======== Records to use

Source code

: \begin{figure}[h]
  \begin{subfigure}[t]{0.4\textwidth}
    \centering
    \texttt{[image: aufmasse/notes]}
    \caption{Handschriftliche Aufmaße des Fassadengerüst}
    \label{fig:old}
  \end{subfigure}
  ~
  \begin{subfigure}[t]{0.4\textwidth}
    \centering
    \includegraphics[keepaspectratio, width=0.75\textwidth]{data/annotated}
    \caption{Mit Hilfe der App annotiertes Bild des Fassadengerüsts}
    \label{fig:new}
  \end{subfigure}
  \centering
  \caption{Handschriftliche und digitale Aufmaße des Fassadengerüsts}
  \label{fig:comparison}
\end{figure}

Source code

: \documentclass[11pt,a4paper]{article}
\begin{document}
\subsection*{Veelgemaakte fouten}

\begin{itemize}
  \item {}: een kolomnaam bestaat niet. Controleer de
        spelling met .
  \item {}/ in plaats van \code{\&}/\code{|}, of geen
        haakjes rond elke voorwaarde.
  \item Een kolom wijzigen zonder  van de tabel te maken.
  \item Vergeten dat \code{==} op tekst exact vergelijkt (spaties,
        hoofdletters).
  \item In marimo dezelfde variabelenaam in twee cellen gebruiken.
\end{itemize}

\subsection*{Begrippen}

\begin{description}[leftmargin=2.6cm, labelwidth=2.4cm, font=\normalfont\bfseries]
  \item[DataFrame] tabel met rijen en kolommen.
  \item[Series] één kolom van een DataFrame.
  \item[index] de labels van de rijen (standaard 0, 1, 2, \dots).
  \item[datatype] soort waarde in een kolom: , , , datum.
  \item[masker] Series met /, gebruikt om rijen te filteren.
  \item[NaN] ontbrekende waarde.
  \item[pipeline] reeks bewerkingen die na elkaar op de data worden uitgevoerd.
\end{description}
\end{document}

================

Directions for this task — Please give a count of the lines in the records where the word "Fassadengerüsts" occurs, with nothing besides it.

Expected answer — 2